* _Exercise objective_:
Everything in the listing below from the line containing "## Setup environment" through the line containing "Run just the api" must be repeated exactly; the remaining lines are not wanted.

### Material provided

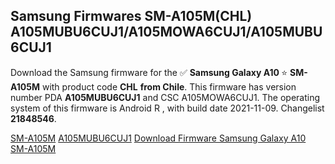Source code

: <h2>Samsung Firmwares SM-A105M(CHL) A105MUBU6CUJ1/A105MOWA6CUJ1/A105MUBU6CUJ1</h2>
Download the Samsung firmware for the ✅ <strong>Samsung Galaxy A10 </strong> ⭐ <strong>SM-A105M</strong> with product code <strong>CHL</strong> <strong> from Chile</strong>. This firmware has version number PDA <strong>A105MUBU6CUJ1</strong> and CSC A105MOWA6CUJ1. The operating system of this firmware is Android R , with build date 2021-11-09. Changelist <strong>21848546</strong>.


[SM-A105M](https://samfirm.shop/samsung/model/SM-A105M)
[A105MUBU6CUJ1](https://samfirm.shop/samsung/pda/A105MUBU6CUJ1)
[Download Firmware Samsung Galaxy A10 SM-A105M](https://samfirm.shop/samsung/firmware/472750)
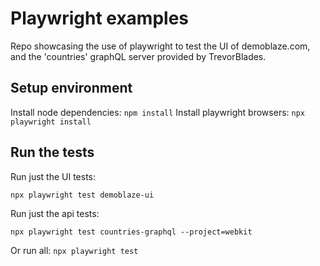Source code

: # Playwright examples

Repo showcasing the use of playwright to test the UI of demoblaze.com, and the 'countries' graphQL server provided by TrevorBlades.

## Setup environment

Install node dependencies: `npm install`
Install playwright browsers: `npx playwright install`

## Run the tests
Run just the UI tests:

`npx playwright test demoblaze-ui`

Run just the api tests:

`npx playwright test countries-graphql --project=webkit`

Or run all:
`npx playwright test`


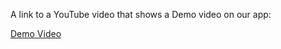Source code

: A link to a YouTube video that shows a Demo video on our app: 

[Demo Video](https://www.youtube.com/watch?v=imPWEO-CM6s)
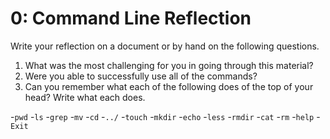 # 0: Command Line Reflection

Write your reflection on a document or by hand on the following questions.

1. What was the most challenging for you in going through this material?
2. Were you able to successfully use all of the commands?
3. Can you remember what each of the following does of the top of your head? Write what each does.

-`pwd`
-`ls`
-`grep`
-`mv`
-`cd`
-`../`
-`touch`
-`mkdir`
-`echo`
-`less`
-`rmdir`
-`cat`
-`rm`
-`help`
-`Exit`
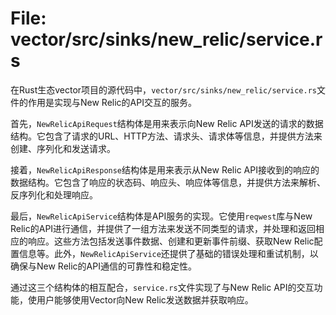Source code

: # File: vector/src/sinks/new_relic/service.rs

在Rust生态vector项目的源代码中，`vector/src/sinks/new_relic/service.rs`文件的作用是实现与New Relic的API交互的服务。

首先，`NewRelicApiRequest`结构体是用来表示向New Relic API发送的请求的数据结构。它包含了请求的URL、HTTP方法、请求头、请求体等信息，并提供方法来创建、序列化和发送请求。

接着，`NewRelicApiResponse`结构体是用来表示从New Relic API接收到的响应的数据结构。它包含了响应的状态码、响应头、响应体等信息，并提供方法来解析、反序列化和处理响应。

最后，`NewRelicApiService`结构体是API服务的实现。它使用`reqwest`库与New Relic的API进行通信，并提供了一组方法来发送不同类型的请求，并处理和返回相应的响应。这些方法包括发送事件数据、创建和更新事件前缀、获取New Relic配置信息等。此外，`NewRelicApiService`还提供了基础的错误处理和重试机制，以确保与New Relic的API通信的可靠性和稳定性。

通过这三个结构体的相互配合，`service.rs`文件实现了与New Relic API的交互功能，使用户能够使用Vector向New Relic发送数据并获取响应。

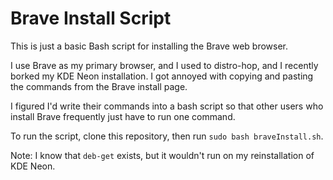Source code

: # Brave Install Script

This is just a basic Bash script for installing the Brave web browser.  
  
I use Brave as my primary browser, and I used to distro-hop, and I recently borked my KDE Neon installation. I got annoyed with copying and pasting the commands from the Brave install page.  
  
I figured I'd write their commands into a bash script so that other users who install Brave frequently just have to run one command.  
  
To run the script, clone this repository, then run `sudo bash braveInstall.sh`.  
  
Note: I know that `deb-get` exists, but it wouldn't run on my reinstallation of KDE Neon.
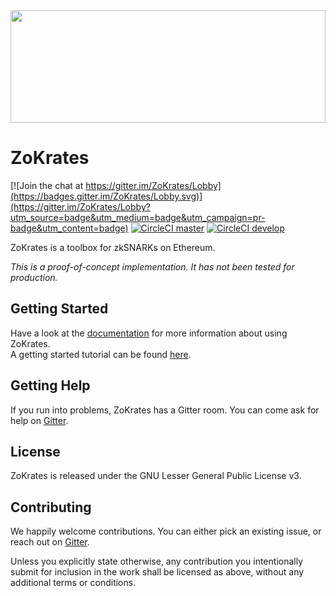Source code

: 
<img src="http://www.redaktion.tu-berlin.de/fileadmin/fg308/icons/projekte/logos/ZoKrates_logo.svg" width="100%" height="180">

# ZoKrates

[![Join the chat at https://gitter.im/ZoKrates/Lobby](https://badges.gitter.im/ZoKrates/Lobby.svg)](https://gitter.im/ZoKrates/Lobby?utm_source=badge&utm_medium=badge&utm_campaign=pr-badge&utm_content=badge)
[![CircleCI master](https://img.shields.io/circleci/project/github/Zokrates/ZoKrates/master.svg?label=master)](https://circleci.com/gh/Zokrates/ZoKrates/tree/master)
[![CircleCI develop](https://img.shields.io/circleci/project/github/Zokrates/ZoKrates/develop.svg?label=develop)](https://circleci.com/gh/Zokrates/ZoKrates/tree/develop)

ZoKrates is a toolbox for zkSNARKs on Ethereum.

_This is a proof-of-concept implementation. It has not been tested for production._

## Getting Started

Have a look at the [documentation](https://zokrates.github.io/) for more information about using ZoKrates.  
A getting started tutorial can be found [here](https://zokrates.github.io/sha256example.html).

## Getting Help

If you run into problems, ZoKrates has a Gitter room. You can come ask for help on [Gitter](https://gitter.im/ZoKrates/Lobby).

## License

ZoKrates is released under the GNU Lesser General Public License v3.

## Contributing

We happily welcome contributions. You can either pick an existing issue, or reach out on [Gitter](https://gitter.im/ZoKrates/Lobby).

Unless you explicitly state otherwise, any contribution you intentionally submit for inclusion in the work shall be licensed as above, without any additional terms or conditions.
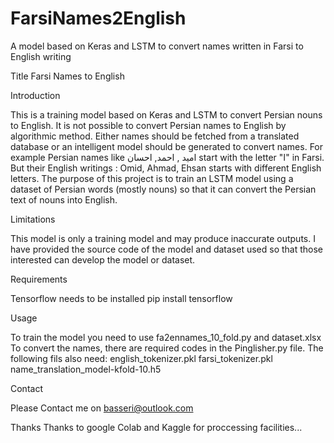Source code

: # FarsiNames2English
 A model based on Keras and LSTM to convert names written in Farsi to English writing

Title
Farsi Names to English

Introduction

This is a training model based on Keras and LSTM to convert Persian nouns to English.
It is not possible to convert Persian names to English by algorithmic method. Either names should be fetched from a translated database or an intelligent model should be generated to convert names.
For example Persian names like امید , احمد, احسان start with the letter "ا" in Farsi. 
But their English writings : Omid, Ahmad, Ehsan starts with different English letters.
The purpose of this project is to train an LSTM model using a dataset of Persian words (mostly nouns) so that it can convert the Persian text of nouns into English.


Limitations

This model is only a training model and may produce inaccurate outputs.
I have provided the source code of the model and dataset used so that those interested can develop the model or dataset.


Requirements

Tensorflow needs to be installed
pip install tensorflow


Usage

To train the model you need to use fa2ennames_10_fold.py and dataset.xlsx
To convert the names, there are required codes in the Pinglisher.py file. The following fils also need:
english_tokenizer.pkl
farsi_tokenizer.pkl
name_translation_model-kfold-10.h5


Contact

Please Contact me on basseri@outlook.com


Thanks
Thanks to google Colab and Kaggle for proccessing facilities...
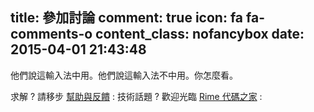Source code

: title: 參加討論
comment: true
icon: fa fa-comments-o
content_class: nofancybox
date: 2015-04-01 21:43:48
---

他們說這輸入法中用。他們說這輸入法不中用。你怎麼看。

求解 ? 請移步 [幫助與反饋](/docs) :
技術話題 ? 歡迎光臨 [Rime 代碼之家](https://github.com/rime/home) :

######

* _Output of the task_:
## Setup environment

Install node dependencies: `npm install`
Install playwright browsers: `npx playwright install`

## Run the tests
Run just the UI tests:

`npx playwright test demoblaze-ui`

Run just the api tests:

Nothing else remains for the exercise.